Omit all pictures and give the records below again exactly as written.

------------------------------------------------------------------------

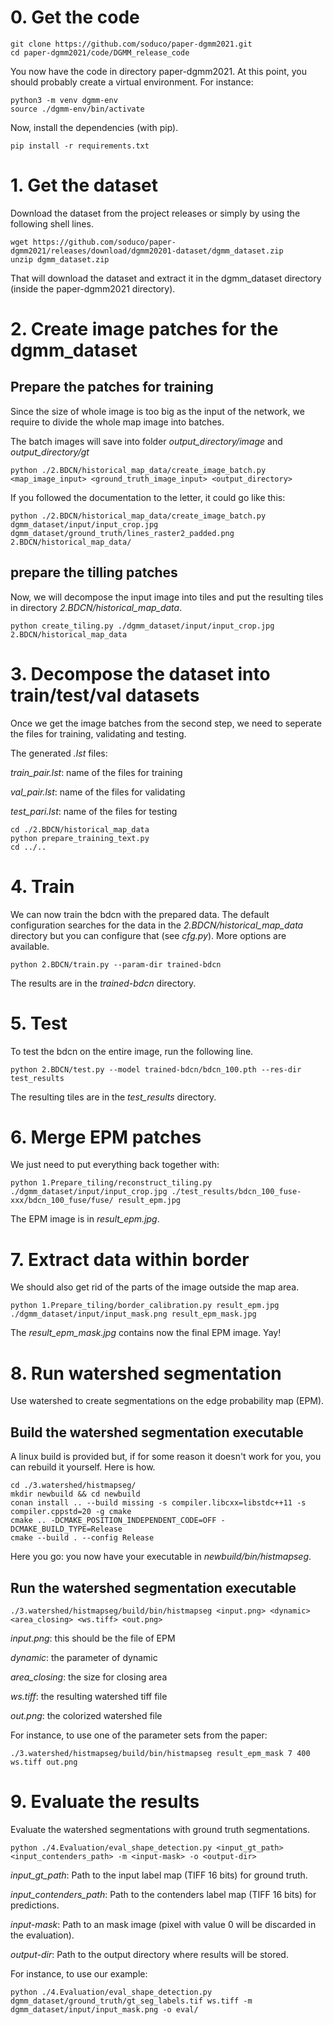 # 0. Get the code
```shell script
git clone https://github.com/soduco/paper-dgmm2021.git
cd paper-dgmm2021/code/DGMM_release_code
```
You now have the code in directory paper-dgmm2021.
At this point, you should probably create a virtual environment. For instance:
```shell script
python3 -m venv dgmm-env
source ./dgmm-env/bin/activate
```
Now, install the dependencies (with pip).
```shell script
pip install -r requirements.txt
```

# 1. Get the dataset
Download the dataset from the project releases or simply by using the following shell lines.
```shell script
wget https://github.com/soduco/paper-dgmm2021/releases/download/dgmm20201-dataset/dgmm_dataset.zip
unzip dgmm_dataset.zip
```
That will download the dataset and extract it in the dgmm_dataset directory (inside the paper-dgmm2021 directory).

# 2. Create image patches for the dgmm_dataset
## Prepare the patches for training
Since the size of whole image is too big as the input of the network, we require to divide the whole map image into batches.

The batch images will save into folder *output_directory/image* and *output_directory/gt*

```shell script
python ./2.BDCN/historical_map_data/create_image_batch.py <map_image_input> <ground_truth_image_input> <output_directory>
```

If you followed the documentation to the letter, it could go like this:
```shell script
python ./2.BDCN/historical_map_data/create_image_batch.py dgmm_dataset/input/input_crop.jpg dgmm_dataset/ground_truth/lines_raster2_padded.png 2.BDCN/historical_map_data/
```

## prepare the tilling patches
Now, we will decompose the input image into tiles and put the resulting tiles in directory *2.BDCN/historical_map_data*.

```shell script
python create_tiling.py ./dgmm_dataset/input/input_crop.jpg 2.BDCN/historical_map_data
```

# 3. Decompose the dataset into train/test/val datasets
Once we get the image batches from the second step, we need to seperate the files for training, validating and testing.

The generated *.lst* files:

*train_pair.lst*: name of the files for training

*val_pair.lst*: name of the files for validating

*test_pari.lst*: name of the files for testing

```shell script
cd ./2.BDCN/historical_map_data
python prepare_training_text.py
cd ../..
```

# 4. Train

We can now train the bdcn with the prepared data. The default configuration searches for the data in the *2.BDCN/historical_map_data* directory but you can configure that (see *cfg.py*). More options are available.
```shell script
python 2.BDCN/train.py --param-dir trained-bdcn
```
The results are in the *trained-bdcn* directory.

# 5. Test

To test the bdcn on the entire image, run the following line.
```shell script
python 2.BDCN/test.py --model trained-bdcn/bdcn_100.pth --res-dir test_results
```
The resulting tiles are in the *test_results* directory.

# 6. Merge EPM patches

We just need to put everything back together with:
```shell script
python 1.Prepare_tiling/reconstruct_tiling.py ./dgmm_dataset/input/input_crop.jpg ./test_results/bdcn_100_fuse-xxx/bdcn_100_fuse/fuse/ result_epm.jpg
```
The EPM image is in *result_epm.jpg*.

# 7. Extract data within border

We should also get rid of the parts of the image outside the map area.

```shell script
python 1.Prepare_tiling/border_calibration.py result_epm.jpg ./dgmm_dataset/input/input_mask.png result_epm_mask.jpg
```
The *result_epm_mask.jpg* contains now the final EPM image. Yay!

# 8. Run watershed segmentation
Use watershed to create segmentations on the edge probability map (EPM).

## Build the watershed segmentation executable

A linux build is provided but, if for some reason it doesn't work for you, you can rebuild it yourself. Here is how.

```shell script
cd ./3.watershed/histmapseg/
mkdir newbuild && cd newbuild
conan install .. --build missing -s compiler.libcxx=libstdc++11 -s compiler.cppstd=20 -g cmake
cmake .. -DCMAKE_POSITION_INDEPENDENT_CODE=OFF -DCMAKE_BUILD_TYPE=Release
cmake --build . --config Release
```
Here you go: you now have your executable in *newbuild/bin/histmapseg*.

## Run the watershed segmentation executable

```shell script
./3.watershed/histmapseg/build/bin/histmapseg <input.png> <dynamic> <area_closing> <ws.tiff> <out.png>
```

*input.png*: this should be the file of EPM

*dynamic*: the parameter of dynamic

*area_closing*: the size for closing area

*ws.tiff*: the resulting watershed tiff file

*out.png*: the colorized watershed file

For instance, to use one of the parameter sets from the paper:

```shell script
./3.watershed/histmapseg/build/bin/histmapseg result_epm_mask 7 400 ws.tiff out.png
```

# 9. Evaluate the results
Evaluate the watershed segmentations with ground truth segmentations.

```shell script
python ./4.Evaluation/eval_shape_detection.py <input_gt_path> <input_contenders_path> -m <input-mask> -o <output-dir>
```

*input_gt_path*: Path to the input label map (TIFF 16 bits) for ground truth.

*input_contenders_path*: Path to the contenders label map (TIFF 16 bits) for predictions.

*input-mask*: Path to an mask image (pixel with value 0 will be discarded in the evaluation).

*output-dir*: Path to the output directory where results will be stored.

For instance, to use our example:

```shell script
python ./4.Evaluation/eval_shape_detection.py dgmm_dataset/ground_truth/gt_seg_labels.tif ws.tiff -m dgmm_dataset/input/input_mask.png -o eval/
```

------------------------------------------------------------------------

- _Answer for this exercise_:
 # 0. Get the code
```shell script
git clone https://github.com/soduco/paper-dgmm2021.git
cd paper-dgmm2021/code/DGMM_release_code
```
You now have the code in directory paper-dgmm2021.
At this point, you should probably create a virtual environment. For instance:
```shell script
python3 -m venv dgmm-env
source ./dgmm-env/bin/activate
```
Now, install the dependencies (with pip).
```shell script
pip install -r requirements.txt
```

# 1. Get the dataset
Download the dataset from the project releases or simply by using the following shell lines.
```shell script
wget https://github.com/soduco/paper-dgmm2021/releases/download/dgmm20201-dataset/dgmm_dataset.zip
unzip dgmm_dataset.zip
```
That will download the dataset and extract it in the dgmm_dataset directory (inside the paper-dgmm2021 directory).

# 2. Create image patches for the dgmm_dataset
## Prepare the patches for training
Since the size of whole image is too big as the input of the network, we require to divide the whole map image into batches.

The batch images will save into folder *output_directory/image* and *output_directory/gt*

```shell script
python ./2.BDCN/historical_map_data/create_image_batch.py <map_image_input> <ground_truth_image_input> <output_directory>
```

If you followed the documentation to the letter, it could go like this:
```shell script
python ./2.BDCN/historical_map_data/create_image_batch.py dgmm_dataset/input/input_crop.jpg dgmm_dataset/ground_truth/lines_raster2_padded.png 2.BDCN/historical_map_data/
```

## prepare the tilling patches
Now, we will decompose the input image into tiles and put the resulting tiles in directory *2.BDCN/historical_map_data*.

```shell script
python create_tiling.py ./dgmm_dataset/input/input_crop.jpg 2.BDCN/historical_map_data
```

# 3. Decompose the dataset into train/test/val datasets
Once we get the image batches from the second step, we need to seperate the files for training, validating and testing.

The generated *.lst* files:

*train_pair.lst*: name of the files for training

*val_pair.lst*: name of the files for validating

*test_pari.lst*: name of the files for testing

```shell script
cd ./2.BDCN/historical_map_data
python prepare_training_text.py
cd ../..
```

# 4. Train

We can now train the bdcn with the prepared data. The default configuration searches for the data in the *2.BDCN/historical_map_data* directory but you can configure that (see *cfg.py*). More options are available.
```shell script
python 2.BDCN/train.py --param-dir trained-bdcn
```
The results are in the *trained-bdcn* directory.

# 5. Test

To test the bdcn on the entire image, run the following line.
```shell script
python 2.BDCN/test.py --model trained-bdcn/bdcn_100.pth --res-dir test_results
```
The resulting tiles are in the *test_results* directory.

# 6. Merge EPM patches

We just need to put everything back together with:
```shell script
python 1.Prepare_tiling/reconstruct_tiling.py ./dgmm_dataset/input/input_crop.jpg ./test_results/bdcn_100_fuse-xxx/bdcn_100_fuse/fuse/ result_epm.jpg
```
The EPM image is in *result_epm.jpg*.

# 7. Extract data within border

We should also get rid of the parts of the image outside the map area.

```shell script
python 1.Prepare_tiling/border_calibration.py result_epm.jpg ./dgmm_dataset/input/input_mask.png result_epm_mask.jpg
```
The *result_epm_mask.jpg* contains now the final EPM image. Yay!

# 8. Run watershed segmentation
Use watershed to create segmentations on the edge probability map (EPM).

## Build the watershed segmentation executable

A linux build is provided but, if for some reason it doesn't work for you, you can rebuild it yourself. Here is how.

```shell script
cd ./3.watershed/histmapseg/
mkdir newbuild && cd newbuild
conan install .. --build missing -s compiler.libcxx=libstdc++11 -s compiler.cppstd=20 -g cmake
cmake .. -DCMAKE_POSITION_INDEPENDENT_CODE=OFF -DCMAKE_BUILD_TYPE=Release
cmake --build . --config Release
```
Here you go: you now have your executable in *newbuild/bin/histmapseg*.

## Run the watershed segmentation executable

```shell script
./3.watershed/histmapseg/build/bin/histmapseg <input.png> <dynamic> <area_closing> <ws.tiff> <out.png>
```

*input.png*: this should be the file of EPM

*dynamic*: the parameter of dynamic

*area_closing*: the size for closing area

*ws.tiff*: the resulting watershed tiff file

*out.png*: the colorized watershed file

For instance, to use one of the parameter sets from the paper:

```shell script
./3.watershed/histmapseg/build/bin/histmapseg result_epm_mask 7 400 ws.tiff out.png
```

# 9. Evaluate the results
Evaluate the watershed segmentations with ground truth segmentations.

```shell script
python ./4.Evaluation/eval_shape_detection.py <input_gt_path> <input_contenders_path> -m <input-mask> -o <output-dir>
```

*input_gt_path*: Path to the input label map (TIFF 16 bits) for ground truth.

*input_contenders_path*: Path to the contenders label map (TIFF 16 bits) for predictions.

*input-mask*: Path to an mask image (pixel with value 0 will be discarded in the evaluation).

*output-dir*: Path to the output directory where results will be stored.

For instance, to use our example:

```shell script
python ./4.Evaluation/eval_shape_detection.py dgmm_dataset/ground_truth/gt_seg_labels.tif ws.tiff -m dgmm_dataset/input/input_mask.png -o eval/
```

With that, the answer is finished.